Report all lines of the data below that hold the word "paste".

DATA SHOWN Block Start

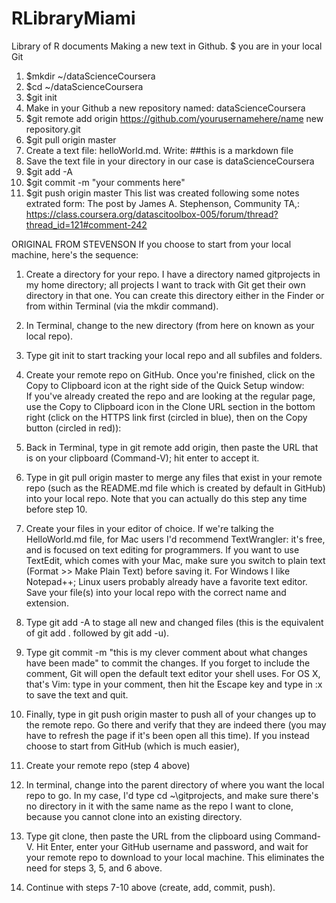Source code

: RLibraryMiami
=============

Library of R documents
Making a new text in Github.   $ you are in your local Git

1.  $mkdir ~/dataScienceCoursera
2.  $cd ~/dataScienceCoursera
3.  $git init
4.  Make in your Github a new repository named: dataScienceCoursera
5.  $git remote add origin https://github.com/yourusernamehere/name new repository.git
6.  $git pull origin master
7.  Create a text file: helloWorld.md. Write: ##this is a markdown file
8.  Save the text file in your directory in our case is dataScienceCoursera
9.  $git add -A
10. $git commit -m "your comments here"
11. $git push origin master
This list was created following some notes extrated form: The post by James A. Stephenson, Community TA,:
https://class.coursera.org/datascitoolbox-005/forum/thread?thread_id=121#comment-242

ORIGINAL FROM STEVENSON
If you choose to start from your local machine, here's the sequence:
1.	Create a directory for your repo. I have a directory named gitprojects in my home directory; all projects I want to track with Git get their own directory in that one. You can create this directory either in the Finder or from within Terminal (via the mkdir command).
2.	In Terminal, change to the new directory (from here on known as your local repo).
3.	Type git init to start tracking your local repo and all subfiles and folders.
4.	Create your remote repo on GitHub. Once you're finished, click on the Copy to Clipboard icon at the right side of the Quick Setup window:  
If you've already created the repo and are looking at the regular page, use the Copy to Clipboard icon in the Clone URL section in the bottom right (click on the HTTPS link first (circled in blue), then on the Copy button (circled in red)):
 
5.	Back in Terminal, type in git remote add origin, then paste the URL that is on your clipboard (Command-V); hit enter to accept it.
6.	Type in git pull origin master to merge any files that exist in your remote repo (such as the README.md file which is created by default in GitHub) into your local repo. Note that you can actually do this step any time before step 10.
7.	Create your files in your editor of choice. If we're talking the HelloWorld.md file, for Mac users I'd recommend TextWrangler: it's free, and is focused on text editing for programmers. If you want to use TextEdit, which comes with your Mac, make sure you switch to plain text (Format >> Make Plain Text) before saving it. For Windows I like Notepad++; Linux users probably already have a favorite text editor. Save your file(s) into your local repo with the correct name and extension.
8.	Type git add -A to stage all new and changed files (this is the equivalent of git add . followed by git add -u).
9.	Type git commit -m "this is my clever comment about what changes have been made" to commit the changes. If you forget to include the comment, Git will open the default text editor your shell uses. For OS X, that's Vim: type in your comment, then hit the Escape key and type in :x to save the text and quit.
10.	Finally, type in git push origin master to push all of your changes up to the remote repo. Go there and verify that they are indeed there (you may have to refresh the page if it's been open all this time).
If you instead choose to start from GitHub (which is much easier),
1.	Create your remote repo (step 4 above)
2.	In terminal, change into the parent directory of where you want the local repo to go. In my case, I'd type cd ~\gitprojects, and make sure there's no directory in it with the same name as the repo I want to clone, because you cannot clone into an existing directory.
3.	Type git clone, then paste the URL from the clipboard using Command-V. Hit Enter, enter your GitHub username and password, and wait for your remote repo to download to your local machine. This eliminates the need for steps 3, 5, and 6 above.
4.	Continue with steps 7-10 above (create, add, commit, push).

DATA SHOWN Block End

=== RESPONSE ===
5.	Back in Terminal, type in git remote add origin, then paste the URL that is on your clipboard (Command-V); hit enter to accept it.
3.	Type git clone, then paste the URL from the clipboard using Command-V. Hit Enter, enter your GitHub username and password, and wait for your remote repo to download to your local machine. This eliminates the need for steps 3, 5, and 6 above.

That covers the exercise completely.